GLOBAL ASYMPTOTIC STABILITY OF NONLINEAR PERIODIC IMPULSIVE EQUATIONS

V.I. SLYN’KO AND CEMIL TUNC¸ Received 01 December, 2017

Abstract. Pseudo-linear impulsive differential equations in a Banach space are considered. It is assumed that the conditions of a small change in the operator coefficients of the equation are satisfied. Using the method of ”frozen” coefficients and the methods of commutator calculus, the problem of global asymptotic stability of a pseudo-linear impulsive differential equation is reduced to the problem of estimating the evolution operator for linear impulsive differential equation with constant operator coefficients. The obtained results are applied for stability study of a nonlinear system of ordinary impulsive differential equations. Lyapunov’s direct method is used for estimating the fundamental matrix of the corresponding system of impulsive differential equations with constant coefficients. The stability conditions are formulated in terms of the solvability of certain linear matrix inequalities.

2010Mathematics Subject Classification: 34D23; 34G20; 34K45

Keywords: commutator calculus, Lyapunov’s direct method, Baker-Campbell-Hausdorff formula, impulsive systems, global stability, Magnus series

The stability of solutions of the impulsive differential equations has been studied in many papers [3,4,7,8,11]. In the monographs, [7,11], the direct Lyapunov’s method for nonlinear systems of impulsive differential equations is developed, and some results related to the first method of Lyapunov are presented.

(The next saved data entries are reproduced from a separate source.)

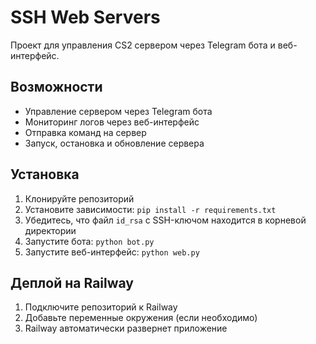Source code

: # SSH Web Servers

Проект для управления CS2 сервером через Telegram бота и веб-интерфейс.

## Возможности

- Управление сервером через Telegram бота
- Мониторинг логов через веб-интерфейс
- Отправка команд на сервер
- Запуск, остановка и обновление сервера

## Установка

1. Клонируйте репозиторий
2. Установите зависимости: `pip install -r requirements.txt`
3. Убедитесь, что файл `id_rsa` с SSH-ключом находится в корневой директории
4. Запустите бота: `python bot.py`
5. Запустите веб-интерфейс: `python web.py`

## Деплой на Railway

1. Подключите репозиторий к Railway
2. Добавьте переменные окружения (если необходимо)
3. Railway автоматически развернет приложение

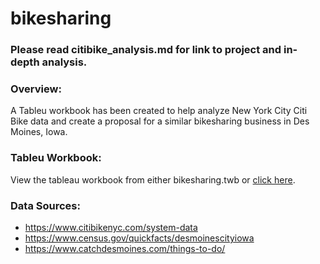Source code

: # bikesharing

### Please read citibike_analysis.md for link to project and in-depth analysis.

### Overview:
A Tableu workbook has been created to help analyze New York City Citi Bike data and create a proposal for a similar bikesharing business in Des Moines, Iowa.

### Tableu Workbook:
View the tableau workbook from either bikesharing.twb or [click here](https://public.tableau.com/profile/shayna2477#!/vizhome/bikesharing_15996439905750/CitiBikeProposal "click here").

### Data Sources: 
- <https://www.citibikenyc.com/system-data>
- <https://www.census.gov/quickfacts/desmoinescityiowa>
- <https://www.catchdesmoines.com/things-to-do/> 
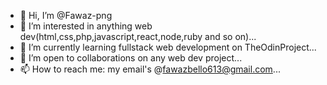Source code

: - 👋 Hi, I’m @Fawaz-png
- 👀 I’m interested in anything web dev(html,css,php,javascript,react,node,ruby and so on)...
- 🌱 I’m currently learning fullstack web development on TheOdinProject...
- 💞️ I’m open to collaborations on any web dev project... 
- 📫 How to reach me: my email's @fawazbello613@gmail.com...

<!---
Fawaz-png/Fawaz-png is a ✨ special ✨ repository because its `README.md` (this file) appears on your GitHub profile.
You can click the Preview link to take a look at your changes.
--->
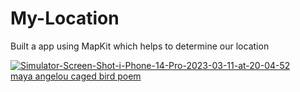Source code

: # My-Location
Built a app using MapKit which helps to determine our location

<a href="https://ibb.co/ncLqdcq"><img src="https://i.ibb.co/0MGp4Mp/Simulator-Screen-Shot-i-Phone-14-Pro-2023-03-11-at-20-04-52.png" alt="Simulator-Screen-Shot-i-Phone-14-Pro-2023-03-11-at-20-04-52" border="0"></a><br /><a target='_blank' href='https://poetandpoem.com/analysis-of-caged-bird-by-maya-angelou'>maya angelou caged bird poem</a><br />
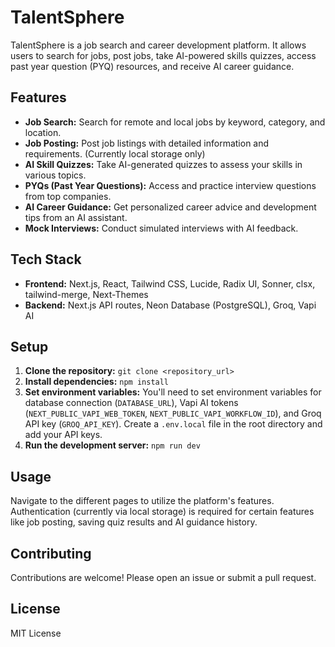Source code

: # TalentSphere

TalentSphere is a job search and career development platform.  It allows users to search for jobs, post jobs, take AI-powered skills quizzes, access past year question (PYQ) resources, and receive AI career guidance.

## Features

* **Job Search:** Search for remote and local jobs by keyword, category, and location.
* **Job Posting:** Post job listings with detailed information and requirements. (Currently local storage only)
* **AI Skill Quizzes:** Take AI-generated quizzes to assess your skills in various topics.
* **PYQs (Past Year Questions):** Access and practice interview questions from top companies.
* **AI Career Guidance:** Get personalized career advice and development tips from an AI assistant.
* **Mock Interviews:** Conduct simulated interviews with AI feedback.

## Tech Stack

* **Frontend:** Next.js, React, Tailwind CSS, Lucide, Radix UI, Sonner, clsx, tailwind-merge, Next-Themes
* **Backend:** Next.js API routes, Neon Database (PostgreSQL), Groq, Vapi AI


## Setup

1.  **Clone the repository:**  `git clone <repository_url>`
2.  **Install dependencies:** `npm install`
3.  **Set environment variables:**  You'll need to set environment variables for database connection (`DATABASE_URL`), Vapi AI tokens (`NEXT_PUBLIC_VAPI_WEB_TOKEN`, `NEXT_PUBLIC_VAPI_WORKFLOW_ID`), and Groq API key (`GROQ_API_KEY`).  Create a `.env.local` file in the root directory and add your API keys.
4.  **Run the development server:** `npm run dev`


## Usage

Navigate to the different pages to utilize the platform's features.  Authentication (currently via local storage) is required for certain features like job posting, saving quiz results and AI guidance history.


## Contributing

Contributions are welcome! Please open an issue or submit a pull request.


## License

MIT License
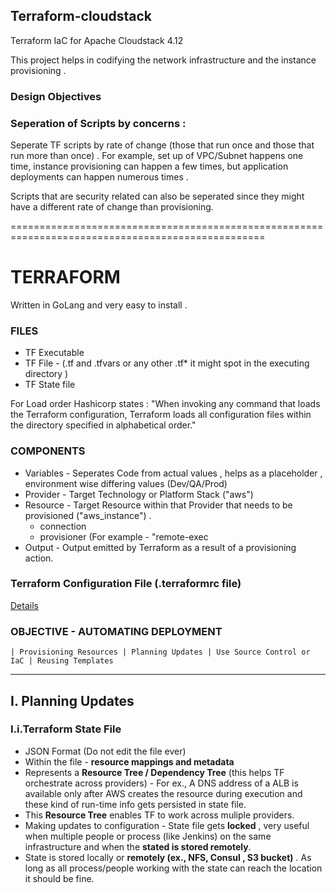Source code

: ## Terraform-cloudstack
Terraform IaC for Apache Cloudstack 4.12

This project helps in codifying the network infrastructure and the instance provisioning . 

### Design Objectives
### Seperation of Scripts by concerns : 
Seperate TF scripts by rate of change (those that run once and those that run more than once) . For example, set up of VPC/Subnet happens one time, instance provisioning can happen a few times, but application deployments can happen numerous times . 

Scripts that are security related can also be seperated since they might have a different rate of change than provisioning. 




==================================================================================================

# TERRAFORM 
Written in GoLang and very easy to install . 

### FILES
   * TF Executable
   * TF File - (.tf and .tfvars or any other .tf* it might spot in the executing directory )
   * TF State file
 
   For Load order Hashicorp states : "When invoking any command that loads the Terraform configuration, Terraform loads all configuration files within the directory specified in alphabetical order."
 
### COMPONENTS 
   * Variables - Seperates Code from actual values ,  helps as a placeholder , environment wise differing values (Dev/QA/Prod)
   * Provider - Target Technology or Platform Stack ("aws") 
   * Resource - Target Resource within that Provider that needs to be provisioned ("aws_instance") . 
       * connection 
       * provisioner (For example - "remote-exec
   * Output - Output emitted by Terraform as a result of a provisioning action. 
  
### Terraform Configuration File (.terraformrc file)
  [Details](https://www.terraform.io/docs/commands/cli-config.html)
  
  ### OBJECTIVE - AUTOMATING DEPLOYMENT 
    | Provisioning Resources | Planning Updates | Use Source Control or IaC | Reusing Templates 
    
----------------------------------------------------------------------------------------------------------------------------

## I. Planning Updates
  ### I.i.Terraform State File 
  * JSON Format (Do not edit the file ever) 
  * Within the file - __resource mappings and metadata__ 
  * Represents a __Resource Tree / Dependency Tree__ (this helps TF orchestrate across providers) - For ex., A DNS address of a ALB is available only after AWS creates the resource during execution and these kind of run-time info gets persisted in state file.
  * This __Resource Tree__ enables TF to work across muliple providers. 
  * Making updates to configuration - State file gets __locked__ , very useful when multiple people or process (like Jenkins) on the same infrastructure and when the __stated is stored remotely__.
  * State is stored locally or __remotely (ex., NFS, Consul , S3 bucket)__ . As long as all process/people working with the state can reach the location it should be fine. 
  
    
 
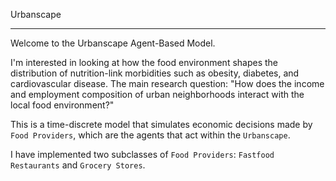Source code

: Urbanscape
***

Welcome to the Urbanscape Agent-Based Model. 

I'm interested in looking at how the food environment shapes the distribution of nutrition-link morbidities such as obesity, diabetes, and cardiovascular disease. The main research question: "How does the income and employment composition of urban neighborhoods interact with the local food environment?"

This is a time-discrete model that simulates economic decisions made by `Food Providers`, which are the agents that act within the `Urbanscape`. 

I have implemented two subclasses of `Food Providers`: `Fastfood Restaurants` and `Grocery Stores`.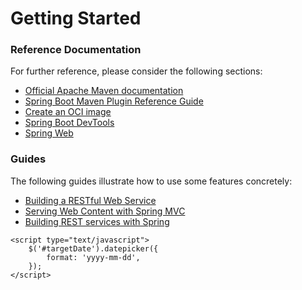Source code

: # Getting Started

### Reference Documentation
For further reference, please consider the following sections:

* [Official Apache Maven documentation](https://maven.apache.org/guides/index.html)
* [Spring Boot Maven Plugin Reference Guide](https://docs.spring.io/spring-boot/docs/3.1.0/maven-plugin/reference/html/)
* [Create an OCI image](https://docs.spring.io/spring-boot/docs/3.1.0/maven-plugin/reference/html/#build-image)
* [Spring Boot DevTools](https://docs.spring.io/spring-boot/docs/3.1.0/reference/htmlsingle/#using.devtools)
* [Spring Web](https://docs.spring.io/spring-boot/docs/3.1.0/reference/htmlsingle/#web)

### Guides
The following guides illustrate how to use some features concretely:

* [Building a RESTful Web Service](https://spring.io/guides/gs/rest-service/)
* [Serving Web Content with Spring MVC](https://spring.io/guides/gs/serving-web-content/)
* [Building REST services with Spring](https://spring.io/guides/tutorials/rest/)



<link href = "webjars/bootstrap-datepicker/1.9.0/css/bootstrap-datepicker.standalone.min.css" rel = "stylesheet">

<script src="webjars/bootstrap-datepicker/1.9.0/js/bootstrap-datepicker.min.js"></script>
	<script type="text/javascript">
		$('#targetDate').datepicker({
	    	format: 'yyyy-mm-dd',
		});
	</script>

		
		
		
				
				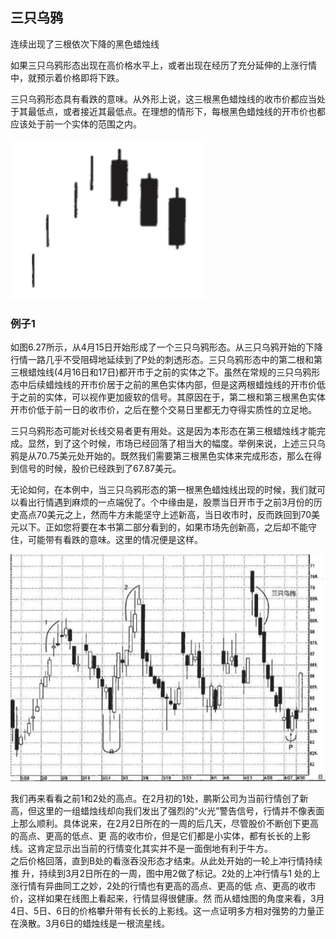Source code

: ## 三只乌鸦
连续出现了三根依次下降的黑色蜡烛线

如果三只乌鸦形态出现在高价格水平上，或者出现在经历了充分延伸的上涨行情中，就预示着价格即将下跌。

三只乌鸦形态具有看跌的意味。从外形上说，这三根黑色蜡烛线的收市价都应当处于其最低点，或者接近其最低点。在理想的情形下，每根黑色蜡烛线的开市价也都应该处于前一个实体的范围之内。

![alt text](img/15-三只乌鸦.png)

### 例子1
如图6.27所示，从4月15日开始形成了一个三只乌鸦形态。从三只乌鸦开始的下降行情一路几乎不受阻碍地延续到了P处的刺透形态。三只乌鸦形态中的第二根和第三根蜡烛线(4月16日和17日)都开市于之前的实体之下。虽然在常规的三只乌鸦形态中后续蜡烛线的开市价居于之前的黑色实体内部，但是这两根蜡烛线的开市价低于之前的实体，可以视作更加疲软的信号。其原因在于，第二根和第三根黑色实体开市价低于前一日的收市价，之后在整个交易日里都无力夺得实质性的立足地。

三只乌鸦形态可能对长线交易者更有用处。这是因为本形态在第三根蜡烛线才能完成。显然，到了这个时候，市场已经回落了相当大的幅度。举例来说，上述三只乌鸦是从70.75美元处开始的。既然我们需要第三根黑色实体来完成形态，那么在得到信号的时候，股价已经跌到了67.87美元。

无论如何，在本例中，当三只乌鸦形态的第一根黑色蜡烛线出现的时候，我们就可以看出行情遇到麻烦的一点端倪了。个中缘由是，股票当日开市于之前3月份的历史高点70美元之上，然而牛方未能坚守上述新高，当日收市时，反而跌回到70美元以下。正如您将要在本书第二部分看到的，如果市场先创新高，之后却不能守住，可能带有看跌的意味。这里的情况便是这样。

![alt text](img/15-三只乌鸦2.png)

我们再来看看之前1和2处的高点。在2月初的1处，鹏斯公司为当前行情创了新高，但这里的一组蜡烛线却向我们发出了强烈的“火光”警告信号，行情并不像表面上那么顺利。具体说来，在2月2日所在的一周的后几天，尽管股价不断创下更高的高点、更高的低点、更 高的收市价，但是它们都是小实体，都有长长的上影线。这肯定显示出当前的行情变化其实并不是一面倒地有利于牛方。<br/>
之后价格回落，直到B处的看涨吞没形态才结束。从此处开始的一轮上冲行情持续推 升，持续到3月2日所在的一周，图中用2做了标记。2处的上冲行情与1 处的上涨行情有异曲同工之妙，2处的行情也有更高的高点、更高的低 点、更高的收市价，这样如果在线图上看起来，行情显得很健康。然 而从蜡烛图的角度来看，3月4日、5日、6日的价格攀升带有长长的上影线。这一点证明多方相对强势的力量正在涣散。3月6日的蜡烛线是一根流星线。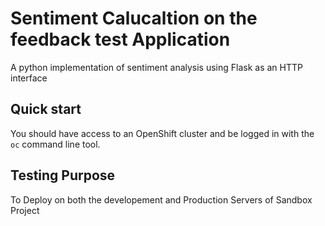 # Sentiment Calucaltion on the feedback test Application
  A python implementation of sentiment analysis using  Flask as an HTTP interface

## Quick start
  You should have access to an OpenShift cluster and be logged in with the
  `oc` command line tool.

## Testing Purpose
  To Deploy on both the developement and Production Servers of Sandbox Project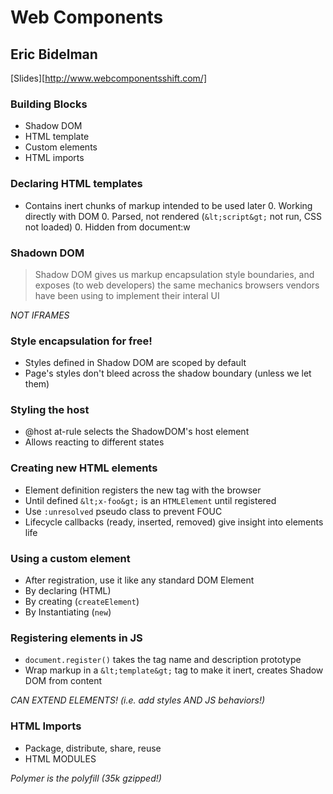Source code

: # Web Components
## Eric Bidelman
[Slides][http://www.webcomponentsshift.com/]

### Building Blocks

* Shadow DOM
* HTML template
* Custom elements
* HTML imports

### Declaring HTML templates

* Contains inert chunks of markup intended to be used later
   0. Working directly with DOM
   0. Parsed, not rendered (`&lt;script&gt;` not run, CSS not loaded)
   0. Hidden from document:w

### Shadown DOM

>  Shadow DOM gives us markup encapsulation style boundaries, and exposes (to web 
>  developers) the same mechanics browsers vendors have been using to implement 
>  their interal UI

*NOT IFRAMES*

### Style encapsulation for free!

* Styles defined in Shadow DOM are scoped by default
* Page's styles don't bleed across the shadow boundary (unless we let them)

### Styling the host

* @host at-rule selects the ShadowDOM's host element
* Allows reacting to different states

### Creating new HTML elements

* Element definition registers the new tag with the browser
* Until defined `&lt;x-foo&gt;` is an `HTMLElement` until registered
* Use `:unresolved` pseudo class to prevent FOUC
* Lifecycle callbacks (ready, inserted, removed) give insight into elements life

### Using a custom element

* After registration, use it like any standard DOM Element
* By declaring (HTML)
* By creating (`createElement`)
* By Instantiating (`new`)

### Registering elements in JS

* `document.register()` takes the tag name and description prototype
* Wrap markup in a `&lt;template&gt;` tag to make it inert, creates Shadow DOM from 
  content

*CAN EXTEND ELEMENTS! (i.e. add styles AND JS behaviors!)*

### HTML Imports

* Package, distribute, share, reuse
* HTML MODULES

*Polymer is the polyfill (35k gzipped!)*
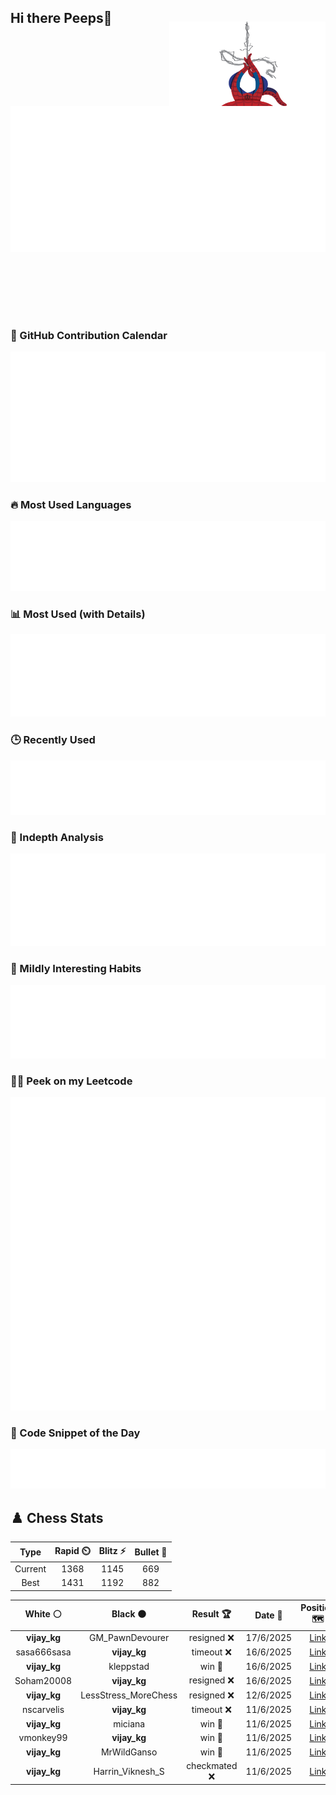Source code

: ## Hi there Peeps👋

<p style="text-align: right; margin-top: -40px; position: relative; top: 15px;">
  <img src="./assets/spidertocat.png" width="250" height="250" alt="Spider-Ham swinging" align="right">
</p>

<div style="position: relative; width: 100%; height: auto;">
  <img src="./metrics.classic.svg" alt="Metrics" style="position: relative; top: -100px; left: 0; z-index: 1; display: block;">
</div>

### 📅 GitHub Contribution Calendar

![Half-year](./metrics.plugin.isocalendar.svg)

### 🔥 Most Used Languages
![Most Used](metrics.plugin.languages.svg)

### 📊 Most Used (with Details)
![Most Used Details](metrics.plugin.languages.details.svg)

### 🕒 Recently Used
![Recently Used](metrics.plugin.languages.recent.svg)

### 📌 Indepth Analysis
![Indepth](metrics.plugin.languages.indepth.svg)

### 🧠 Mildly Interesting Habits

![Habits Facts](./metrics.plugin.habits.facts.svg)

### 🧑‍💻 Peek on my Leetcode 

![LeetCode Stats](metrics.plugin.leetcode.svg)

### 📝 Code Snippet of the Day

![Code Snippet](./metrics.plugin.code.svg)

## ♟️ Chess Stats

<!--START_SECTION:chessStats-->
<!-- Automatically generated with https://github.com/Balastrong/chess-stats-action -->

| Type | Rapid ⏲️ | Blitz ⚡ | Bullet 🔫 |
|:---:|:---:|:---:|:---:|
| Current | 1368 | 1145 | 669 |
| Best | 1431 | 1192 | 882 |

| White ⚪ | Black ⚫ | Result 🏆 | Date 📅 | Position 🗺️ | Type 🕕 |
|:---:|:---:|:---:|:---:|:---:|:---:|
| **vijay_kg** | GM_PawnDevourer | resigned ❌ | 17/6/2025 | <a href="http://www.ee.unb.ca/cgi-bin/tervo/fen.pl?select=r4rk1/1bp2ppp/8/p5B1/1b1N4/7P/5PP1/6K1 w - - 0 24">Link</a> | Blitz |
| sasa666sasa | **vijay_kg** | timeout ❌ | 16/6/2025 | <a href="http://www.ee.unb.ca/cgi-bin/tervo/fen.pl?select=r6r/3q1p2/P1k1p2p/3p4/B2P4/2N1B1Q1/1PP3K1/R4R2 b - - 2 34">Link</a> | Blitz |
| **vijay_kg** | kleppstad | win 🥇 | 16/6/2025 | <a href="http://www.ee.unb.ca/cgi-bin/tervo/fen.pl?select=8/6p1/3Q3k/p6p/2P2P2/1P5P/P5PK/8 b - - 0 39">Link</a> | Blitz |
| Soham20008 | **vijay_kg** | resigned ❌ | 16/6/2025 | <a href="http://www.ee.unb.ca/cgi-bin/tervo/fen.pl?select=rn4Q1/4p3/2p1k1p1/p4b2/PpqP4/8/1PP2PPP/2KR3R b - - 5 22">Link</a> | Blitz |
| **vijay_kg** | LessStress_MoreChess | resigned ❌ | 12/6/2025 | <a href="http://www.ee.unb.ca/cgi-bin/tervo/fen.pl?select=r1bq1rk1/4ppb1/p2p1np1/2pN3p/1p2P2P/1PPB4/PB1PnPPN/R3K2R w KQ - 0 14">Link</a> | Blitz |
| nscarvelis | **vijay_kg** | timeout ❌ | 11/6/2025 | <a href="http://www.ee.unb.ca/cgi-bin/tervo/fen.pl?select=8/6kp/p1R3p1/8/4p2b/4P2P/B5P1/6K1 b - - 0 38">Link</a> | Blitz |
| **vijay_kg** | miciana | win 🥇 | 11/6/2025 | <a href="http://www.ee.unb.ca/cgi-bin/tervo/fen.pl?select=r1b1kbQ1/1pp3pp/p2p1p2/3N4/4P3/4B3/Pq3PPP/R4RK1 b q - 1 14">Link</a> | Blitz |
| vmonkey99 | **vijay_kg** | win 🥇 | 11/6/2025 | <a href="http://www.ee.unb.ca/cgi-bin/tervo/fen.pl?select=rq3rk1/3n2p1/1p2p2p/5p1n/1PNP3B/1Q3Pb1/4B1P1/5R1K w - - 0 24">Link</a> | Blitz |
| **vijay_kg** | MrWildGanso | win 🥇 | 11/6/2025 | <a href="http://www.ee.unb.ca/cgi-bin/tervo/fen.pl?select=rn2kbnr/p1p2ppp/8/1b6/3Qp3/4N3/PPP2PPP/RNB1K2R w KQkq - 0 10">Link</a> | Blitz |
| **vijay_kg** | Harrin_Viknesh_S | checkmated ❌ | 11/6/2025 | <a href="http://www.ee.unb.ca/cgi-bin/tervo/fen.pl?select=rk6/1p2Q3/p7/2pBp3/4P3/8/PP3PP1/K3q3 w - - 1 27">Link</a> | Rapid |

<!--END_SECTION:chessStats-->
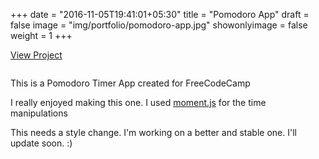 +++
date = "2016-11-05T19:41:01+05:30"
title = "Pomodoro App"
draft = false
image = "img/portfolio/pomodoro-app.jpg"
showonlyimage = false
weight = 1
+++


<a href="http://pomodoro-app.surge.sh/" target="_blank">View Project</a>
<div class="col-lg-7">
<img class ="img-responsive" src="../../img/portfolio/pomodoro-app.jpg" alt="" />
</div>
<div class="col-lg-5">
<p>This is a Pomodoro Timer App created for FreeCodeCamp</p>
<p>I really enjoyed making this one. I used <a href="https://momentjs.com/" target="_blank" >moment.js</a> for the time manipulations</p>
<p>This needs a style change. I'm working on a better and stable one. I'll update soon. :)</p>
</div>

In [8], the direct Lyapunov’s method is developed using the second derivatives of the auxiliary function, while in [3] the higher derivatives of the Lyapunov function are used.

The problems of the global existence of solutions and the stability of abstract differential equations were also considered in the papers [13].

An actual and little studied problem of the theory of stability for solutions of impulsive differential equations is to find or to estimate the stability region, in particular, the establishment of the conditions for global asymptotic stability of the equilibrium position for this class of systems. Some results in this direction have been obtained

The first author was partially supported by the Ministry of Education and Science of Ukraine project No. 0116U004691.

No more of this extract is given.